• _What you need to do_
Type out each record word for word. Pictures stay out.
*** Block opens ***
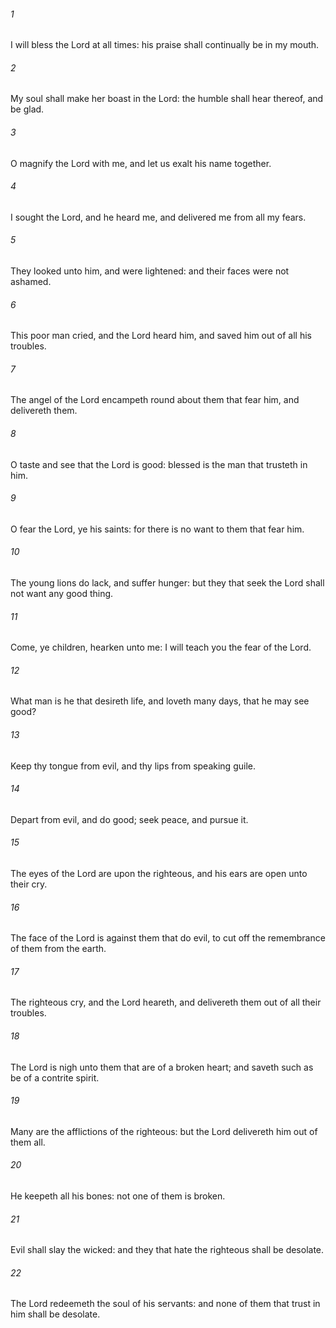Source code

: ###### 1
I will bless the Lord at all times: his praise shall continually be in my mouth.

###### 2
My soul shall make her boast in the Lord: the humble shall hear thereof, and be glad.

###### 3
O magnify the Lord with me, and let us exalt his name together.

###### 4
I sought the Lord, and he heard me, and delivered me from all my fears.

###### 5
They looked unto him, and were lightened: and their faces were not ashamed.

###### 6
This poor man cried, and the Lord heard him, and saved him out of all his troubles.

###### 7
The angel of the Lord encampeth round about them that fear him, and delivereth them.

###### 8
O taste and see that the Lord is good: blessed is the man that trusteth in him.

###### 9
O fear the Lord, ye his saints: for there is no want to them that fear him.

###### 10
The young lions do lack, and suffer hunger: but they that seek the Lord shall not want any good thing.

###### 11
Come, ye children, hearken unto me: I will teach you the fear of the Lord.

###### 12
What man is he that desireth life, and loveth many days, that he may see good?

###### 13
Keep thy tongue from evil, and thy lips from speaking guile.

###### 14
Depart from evil, and do good; seek peace, and pursue it.

###### 15
The eyes of the Lord are upon the righteous, and his ears are open unto their cry.

###### 16
The face of the Lord is against them that do evil, to cut off the remembrance of them from the earth.

###### 17
The righteous cry, and the Lord heareth, and delivereth them out of all their troubles.

###### 18
The Lord is nigh unto them that are of a broken heart; and saveth such as be of a contrite spirit.

###### 19
Many are the afflictions of the righteous: but the Lord delivereth him out of them all.

###### 20
He keepeth all his bones: not one of them is broken.

###### 21
Evil shall slay the wicked: and they that hate the righteous shall be desolate.

###### 22
The Lord redeemeth the soul of his servants: and none of them that trust in him shall be desolate.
*** Block closes ***
• _Response to this task_
Source code

: ###### 1
I will bless the Lord at all times: his praise shall continually be in my mouth.

###### 2
My soul shall make her boast in the Lord: the humble shall hear thereof, and be glad.

###### 3
O magnify the Lord with me, and let us exalt his name together.

###### 4
I sought the Lord, and he heard me, and delivered me from all my fears.

###### 5
They looked unto him, and were lightened: and their faces were not ashamed.

###### 6
This poor man cried, and the Lord heard him, and saved him out of all his troubles.

###### 7
The angel of the Lord encampeth round about them that fear him, and delivereth them.

###### 8
O taste and see that the Lord is good: blessed is the man that trusteth in him.

###### 9
O fear the Lord, ye his saints: for there is no want to them that fear him.

###### 10
The young lions do lack, and suffer hunger: but they that seek the Lord shall not want any good thing.

###### 11
Come, ye children, hearken unto me: I will teach you the fear of the Lord.

###### 12
What man is he that desireth life, and loveth many days, that he may see good?

###### 13
Keep thy tongue from evil, and thy lips from speaking guile.

###### 14
Depart from evil, and do good; seek peace, and pursue it.

###### 15
The eyes of the Lord are upon the righteous, and his ears are open unto their cry.

###### 16
The face of the Lord is against them that do evil, to cut off the remembrance of them from the earth.

###### 17
The righteous cry, and the Lord heareth, and delivereth them out of all their troubles.

###### 18
The Lord is nigh unto them that are of a broken heart; and saveth such as be of a contrite spirit.

###### 19
Many are the afflictions of the righteous: but the Lord delivereth him out of them all.

###### 20
He keepeth all his bones: not one of them is broken.

###### 21
Evil shall slay the wicked: and they that hate the righteous shall be desolate.

###### 22
The Lord redeemeth the soul of his servants: and none of them that trust in him shall be desolate.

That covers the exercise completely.